The musical partnership of guitarists John Reis and Rick Froberg has always yielded visceral, cutting edge, post-hardcore with a distinct sense of urgency. Through their early days in post-hardcore bands like Pitchfork and Drive Like Jehu, the frantic nature of the band’s live performances translated beautifully on to record, a feat not often accomplished by their contemporaries. The duo took a halt in the mid 90s as Reis dialed in on his early rock and roll influences in the band Rocket From the Crypt. Naturally, as all great partnerships do, Froberg and Reis reconvened around the turn of the millenium to combine these two influences into their tightest, most primal project yet; Hot Snakes released three impeccable records from 1999 to 2004, playing intermittently since 2011.
Some way, some how, I always knew this moment was on the horizon. Reis and Froberg’s individual projects have always been rooted in 1960s garage rock and protopunk, so it seemed only natural that they should reconvene as Hot Snakes for at least one more batch of songs. But, when Drive Like Jehu toured in 2016 and this superfan got the chance to see their brand of post-hardcore live in Philly, I was perfectly content with that, and nothing more. And yet, news broke a year later that Hot Snakes had signed to Sub Pop and had a record ready to release in 2018. Always pay close mind to your instincts, kids.
As with any so-called “reunion” record, I headed into this album with a fair degree of skepticism. I shouldn’t have.
The record’s great—like, really great; Outstanding. From 2004 to 2018, the band did not lose a single drop of energy or cohesion.
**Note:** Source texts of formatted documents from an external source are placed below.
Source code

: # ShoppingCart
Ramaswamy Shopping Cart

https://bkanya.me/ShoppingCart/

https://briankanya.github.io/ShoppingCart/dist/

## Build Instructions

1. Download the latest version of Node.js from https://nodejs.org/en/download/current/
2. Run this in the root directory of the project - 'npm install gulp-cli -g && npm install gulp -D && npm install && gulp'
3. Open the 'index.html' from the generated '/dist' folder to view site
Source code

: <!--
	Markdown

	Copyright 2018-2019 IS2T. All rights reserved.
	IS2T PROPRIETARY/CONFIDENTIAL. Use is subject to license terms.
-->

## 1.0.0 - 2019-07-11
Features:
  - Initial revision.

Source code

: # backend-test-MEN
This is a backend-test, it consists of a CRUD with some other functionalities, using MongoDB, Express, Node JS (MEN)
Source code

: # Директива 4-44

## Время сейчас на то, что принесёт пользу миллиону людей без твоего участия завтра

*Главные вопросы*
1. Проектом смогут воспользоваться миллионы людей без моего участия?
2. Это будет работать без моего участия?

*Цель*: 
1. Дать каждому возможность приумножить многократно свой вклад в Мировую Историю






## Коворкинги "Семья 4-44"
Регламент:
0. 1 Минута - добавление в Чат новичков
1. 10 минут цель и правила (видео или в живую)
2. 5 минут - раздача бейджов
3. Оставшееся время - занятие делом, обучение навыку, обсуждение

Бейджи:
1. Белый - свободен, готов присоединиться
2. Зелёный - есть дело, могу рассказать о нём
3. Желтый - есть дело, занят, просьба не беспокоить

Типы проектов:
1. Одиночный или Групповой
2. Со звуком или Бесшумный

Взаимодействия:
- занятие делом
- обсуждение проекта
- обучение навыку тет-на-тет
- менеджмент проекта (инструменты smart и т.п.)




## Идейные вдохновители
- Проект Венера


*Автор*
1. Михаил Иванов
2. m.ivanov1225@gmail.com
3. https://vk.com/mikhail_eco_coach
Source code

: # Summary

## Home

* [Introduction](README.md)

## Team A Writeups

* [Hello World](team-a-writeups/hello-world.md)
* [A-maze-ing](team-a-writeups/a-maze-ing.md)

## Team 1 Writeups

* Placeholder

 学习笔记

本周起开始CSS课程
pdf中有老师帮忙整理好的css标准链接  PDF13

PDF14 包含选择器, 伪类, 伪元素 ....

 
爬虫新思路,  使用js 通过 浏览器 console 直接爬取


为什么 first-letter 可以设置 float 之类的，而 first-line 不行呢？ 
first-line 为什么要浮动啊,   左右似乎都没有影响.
It helps that nearly all the musicians in the band have been playing together since 2011.
The new album, “Jericho Sirens,” is by any account a pretty typical record for Hot Snakes as far as sound goes. Luckily, it’s a sound that never grows old to my ears. The record begins with “I Need a Doctor,” a subsonic, vehement tune with an introductory set of chords that harken back to material off the band’s first album, “Automatic Midnight.” Reis’ descending, dissonant phrase in the verse reminds me much of his Drive Like Jehu riffage. The dissonance does not relent with the next song, “Candid Cameras,” perhaps my favorite song off the album. With this tune, the group shows off their tendencies toward odd time signatures as well as rhythms more interesting than what is typically expected in punk music. Mario Rubalcaba’s drums and Reis’ guitar are tighter than ever before, hammering out sixteenth notes in sync, emulating a machine gun.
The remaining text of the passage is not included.